### Pictures paired with source code
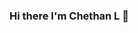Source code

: ### Hi there I'm Chethan L  👋

<!--
**chethan-desig/chethan-desig** is a ✨ _special_ ✨ repository because its `README.md` (this file) appears on your GitHub profile.

Here are some ideas to get you started:

- 🔭 I’m currently working on ... Intern at DCT Academy
- 🌱 I’m currently learning ... React, Redux, Node
- 💬 Ask me about ... Javascript, React, Node
- 📫 How to reach me: ...7026401173
-->
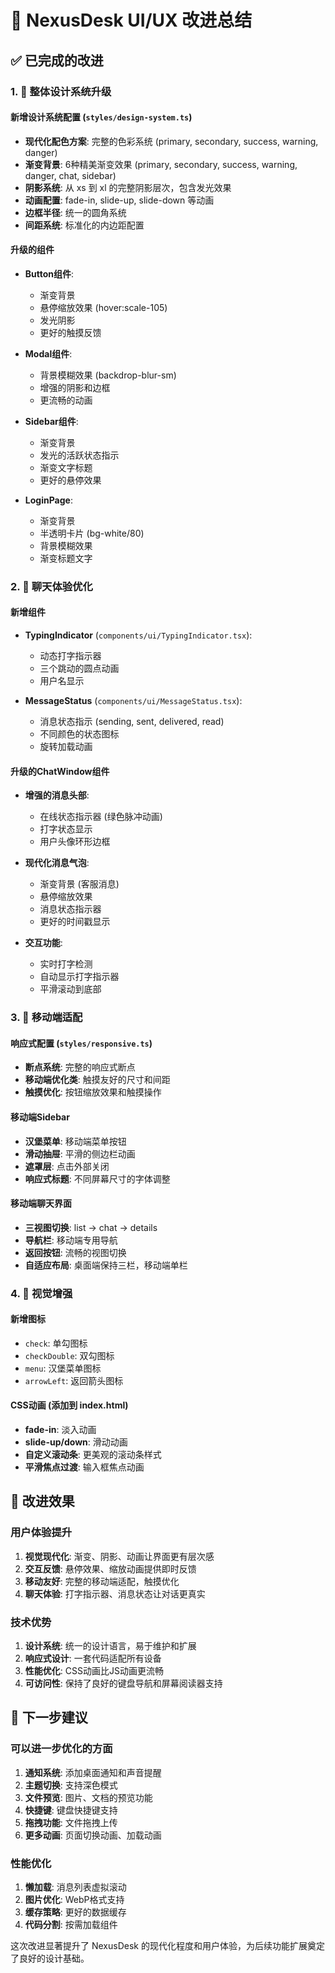 # 🎨 NexusDesk UI/UX 改进总结

## ✅ 已完成的改进

### 1. 🌈 整体设计系统升级

#### 新增设计系统配置 (`styles/design-system.ts`)
- **现代化配色方案**: 完整的色彩系统 (primary, secondary, success, warning, danger)
- **渐变背景**: 6种精美渐变效果 (primary, secondary, success, warning, danger, chat, sidebar)
- **阴影系统**: 从 xs 到 xl 的完整阴影层次，包含发光效果
- **动画配置**: fade-in, slide-up, slide-down 等动画
- **边框半径**: 统一的圆角系统
- **间距系统**: 标准化的内边距配置

#### 升级的组件
- **Button组件**: 
  - 渐变背景
  - 悬停缩放效果 (hover:scale-105)
  - 发光阴影
  - 更好的触摸反馈
  
- **Modal组件**:
  - 背景模糊效果 (backdrop-blur-sm)
  - 增强的阴影和边框
  - 更流畅的动画

- **Sidebar组件**:
  - 渐变背景
  - 发光的活跃状态指示
  - 渐变文字标题
  - 更好的悬停效果

- **LoginPage**:
  - 渐变背景
  - 半透明卡片 (bg-white/80)
  - 背景模糊效果
  - 渐变标题文字

### 2. 💬 聊天体验优化

#### 新增组件
- **TypingIndicator** (`components/ui/TypingIndicator.tsx`):
  - 动态打字指示器
  - 三个跳动的圆点动画
  - 用户名显示

- **MessageStatus** (`components/ui/MessageStatus.tsx`):
  - 消息状态指示 (sending, sent, delivered, read)
  - 不同颜色的状态图标
  - 旋转加载动画

#### 升级的ChatWindow组件
- **增强的消息头部**:
  - 在线状态指示器 (绿色脉冲动画)
  - 打字状态显示
  - 用户头像环形边框

- **现代化消息气泡**:
  - 渐变背景 (客服消息)
  - 悬停缩放效果
  - 消息状态指示器
  - 更好的时间戳显示

- **交互功能**:
  - 实时打字检测
  - 自动显示打字指示器
  - 平滑滚动到底部

### 3. 📱 移动端适配

#### 响应式配置 (`styles/responsive.ts`)
- **断点系统**: 完整的响应式断点
- **移动端优化类**: 触摸友好的尺寸和间距
- **触摸优化**: 按钮缩放效果和触摸操作

#### 移动端Sidebar
- **汉堡菜单**: 移动端菜单按钮
- **滑动抽屉**: 平滑的侧边栏动画
- **遮罩层**: 点击外部关闭
- **响应式标题**: 不同屏幕尺寸的字体调整

#### 移动端聊天界面
- **三视图切换**: list → chat → details
- **导航栏**: 移动端专用导航
- **返回按钮**: 流畅的视图切换
- **自适应布局**: 桌面端保持三栏，移动端单栏

### 4. 🎯 视觉增强

#### 新增图标
- `check`: 单勾图标
- `checkDouble`: 双勾图标  
- `menu`: 汉堡菜单图标
- `arrowLeft`: 返回箭头图标

#### CSS动画 (添加到 index.html)
- **fade-in**: 淡入动画
- **slide-up/down**: 滑动动画
- **自定义滚动条**: 更美观的滚动条样式
- **平滑焦点过渡**: 输入框焦点动画

## 🚀 改进效果

### 用户体验提升
1. **视觉现代化**: 渐变、阴影、动画让界面更有层次感
2. **交互反馈**: 悬停效果、缩放动画提供即时反馈
3. **移动友好**: 完整的移动端适配，触摸优化
4. **聊天体验**: 打字指示器、消息状态让对话更真实

### 技术优势
1. **设计系统**: 统一的设计语言，易于维护和扩展
2. **响应式设计**: 一套代码适配所有设备
3. **性能优化**: CSS动画比JS动画更流畅
4. **可访问性**: 保持了良好的键盘导航和屏幕阅读器支持

## 🔄 下一步建议

### 可以进一步优化的方面
1. **通知系统**: 添加桌面通知和声音提醒
2. **主题切换**: 支持深色模式
3. **文件预览**: 图片、文档的预览功能
4. **快捷键**: 键盘快捷键支持
5. **拖拽功能**: 文件拖拽上传
6. **更多动画**: 页面切换动画、加载动画

### 性能优化
1. **懒加载**: 消息列表虚拟滚动
2. **图片优化**: WebP格式支持
3. **缓存策略**: 更好的数据缓存
4. **代码分割**: 按需加载组件

这次改进显著提升了 NexusDesk 的现代化程度和用户体验，为后续功能扩展奠定了良好的设计基础。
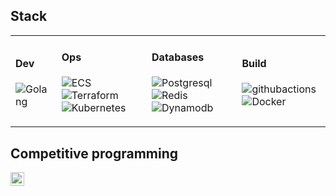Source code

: 

## Stack

<table>
	<tbody>
		<tr>
			<td>
				<h4>Dev</h4>
				<p>
        	<img alt="Golang" src="https://img.shields.io/badge/-Golang-00599C?style=flat-square&logo=go&logoColor=white" />		
				</p>
			</td>
			<td>
				<h4>Ops</h4>
				<p>
        <img alt="ECS" src="https://img.shields.io/badge/-ECS-000000?style=flat-square&logo=Amazon%20AWS&logoColor=white" />
	<img alt="Terraform" src="https://img.shields.io/badge/-terraform-000000?style=flat-square&logo=Terraform&logoColor=white" />
	<img alt="Kubernetes" src="https://img.shields.io/badge/-kubernetes-000000?style=flat-square&logo=kubernetes&logoColor=white" />
				</p>
			</td>
			<td>
				<h4>Databases</h4>
				<p>
		<img alt="Postgresql" src="https://img.shields.io/badge/-postgresql-AF0016?style=flat-square&logo=postgresql&logoColor=white" />
        	<img alt="Redis" src="https://img.shields.io/badge/-redis-AF0016?style=flat-square&logo=redis&logoColor=white" />
          	<img alt="Dynamodb" src="https://img.shields.io/badge/-dynamodb-AF0016?style=flat-square&logo=amazondynamodb&logoColor=white" />
				</p>
			</td>
			<td>
				<h4>Build</h4>
				<p>
					<img alt="githubactions" src="https://img.shields.io/badge/-githubactions-3F3F3F?style=flat-square&logo=githubactions&logoColor=black" />
					<img alt="Docker" src="https://img.shields.io/badge/-docker-3F3F3F?style=flat-square&logo=docker&logoColor=black" />
				</p>
			</td>
		</tr>
	</tbody>
</table>

## Competitive programming
<a href="https://www.codingame.com/profile/48e6dc9e6e442983d59bbe9982cf12a35314411">
  <img src="https://cdn.worldvectorlogo.com/logos/codingame-1.svg" alt="CodinGame" width="22" style="max-width: 22px; height: auto;" />
</a>
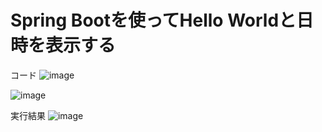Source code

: # Spring Bootを使ってHello Worldと日時を表示する

コード
![image](https://github.com/manatee1600/Week6_HW/assets/111096453/c9c166e7-b50f-4b90-a2e6-4a0cede3e566)

![image](https://github.com/manatee1600/Week6_HW/assets/111096453/78db1410-59de-4d60-9dc8-21f3a63b2812)

実行結果
![image](https://github.com/manatee1600/Week6_HW/assets/111096453/fca19e52-dadf-4e92-a607-08a23b71c39f)

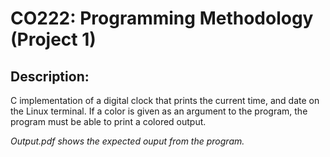 # CO222: Programming Methodology (Project 1)

## Description: 
C implementation of a digital clock that prints the current time, and date on the Linux terminal. If a color is given as an argument to the program, the program must be able to print a colored output.

*Output.pdf shows the expected ouput from the program.* 

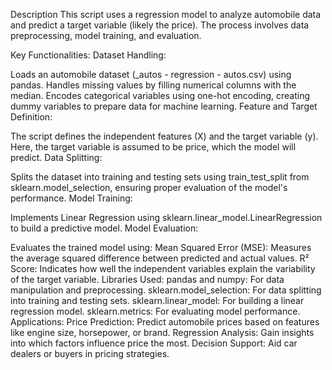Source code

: Description
This script uses a regression model to analyze automobile data and predict a target variable (likely the price). The process involves data preprocessing, model training, and evaluation.

Key Functionalities:
Dataset Handling:

Loads an automobile dataset (_autos - regression - autos.csv) using pandas.
Handles missing values by filling numerical columns with the median.
Encodes categorical variables using one-hot encoding, creating dummy variables to prepare data for machine learning.
Feature and Target Definition:

The script defines the independent features (X) and the target variable (y). Here, the target variable is assumed to be price, which the model will predict.
Data Splitting:

Splits the dataset into training and testing sets using train_test_split from sklearn.model_selection, ensuring proper evaluation of the model's performance.
Model Training:

Implements Linear Regression using sklearn.linear_model.LinearRegression to build a predictive model.
Model Evaluation:

Evaluates the trained model using:
Mean Squared Error (MSE): Measures the average squared difference between predicted and actual values.
R² Score: Indicates how well the independent variables explain the variability of the target variable.
Libraries Used:
pandas and numpy: For data manipulation and preprocessing.
sklearn.model_selection: For data splitting into training and testing sets.
sklearn.linear_model: For building a linear regression model.
sklearn.metrics: For evaluating model performance.
Applications:
Price Prediction: Predict automobile prices based on features like engine size, horsepower, or brand.
Regression Analysis: Gain insights into which factors influence price the most.
Decision Support: Aid car dealers or buyers in pricing strategies.

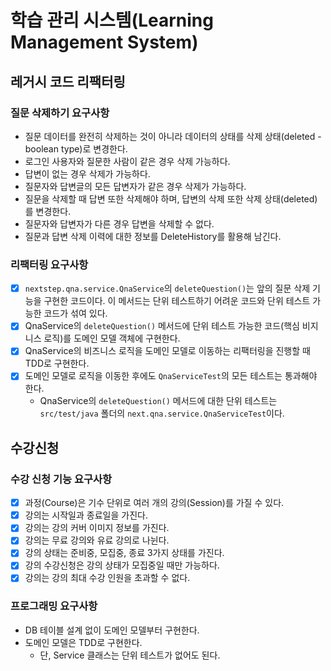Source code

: # 학습 관리 시스템(Learning Management System)

## 레거시 코드 리팩터링

### 질문 삭제하기 요구사항

- 질문 데이터를 완전히 삭제하는 것이 아니라 데이터의 상태를 삭제 상태(deleted - boolean type)로 변경한다.
- 로그인 사용자와 질문한 사람이 같은 경우 삭제 가능하다.
- 답변이 없는 경우 삭제가 가능하다.
- 질문자와 답변글의 모든 답변자가 같은 경우 삭제가 가능하다.
- 질문을 삭제할 때 답변 또한 삭제해야 하며, 답변의 삭제 또한 삭제 상태(deleted)를 변경한다.
- 질문자와 답변자가 다른 경우 답변을 삭제할 수 없다.
- 질문과 답변 삭제 이력에 대한 정보를 DeleteHistory를 활용해 남긴다.

### 리팩터링 요구사항

- [x] `nextstep.qna.service.QnaService`의 `deleteQuestion()`는 앞의 질문 삭제 기능을 구현한 코드이다. 이 메서드는 단위 테스트하기 어려운 코드와 단위 테스트 가능한 코드가 섞여 있다.
- [x] QnaService의 `deleteQuestion()` 메서드에 단위 테스트 가능한 코드(핵심 비지니스 로직)를 도메인 모델 객체에 구현한다.
- [x] QnaService의 비즈니스 로직을 도메인 모델로 이동하는 리팩터링을 진행할 때 TDD로 구현한다.
- [x] 도메인 모델로 로직을 이동한 후에도 `QnaServiceTest`의 모든 테스트는 통과해야 한다.
  - QnaService의 `deleteQuestion()` 메서드에 대한 단위 테스트는 `src/test/java` 폴더의 `next.qna.service.QnaServiceTest`이다.

## 수강신청

### 수강 신청 기능 요구사항

- [x] 과정(Course)은 기수 단위로 여러 개의 강의(Session)를 가질 수 있다.
- [x] 강의는 시작일과 종료일을 가진다.
- [x] 강의는 강의 커버 이미지 정보를 가진다.
- [x] 강의는 무료 강의와 유료 강의로 나뉜다.
- [x] 강의 상태는 준비중, 모집중, 종료 3가지 상태를 가진다.
- [x] 강의 수강신청은 강의 상태가 모집중일 때만 가능하다.
- [x] 강의는 강의 최대 수강 인원을 초과할 수 없다.

### 프로그래밍 요구사항

- DB 테이블 설계 없이 도메인 모델부터 구현한다.
- 도메인 모델은 TDD로 구현한다.
  - 단, Service 클래스는 단위 테스트가 없어도 된다.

### What the task requires
Look through the records and copy down every line that holds "assets".

### Solved exercise
![image](https://github.com/manatee1600/Week6_HW/assets/111096453/c9c166e7-b50f-4b90-a2e6-4a0cede3e566)
![image](https://github.com/manatee1600/Week6_HW/assets/111096453/78db1410-59de-4d60-9dc8-21f3a63b2812)
![image](https://github.com/manatee1600/Week6_HW/assets/111096453/fca19e52-dadf-4e92-a607-08a23b71c39f)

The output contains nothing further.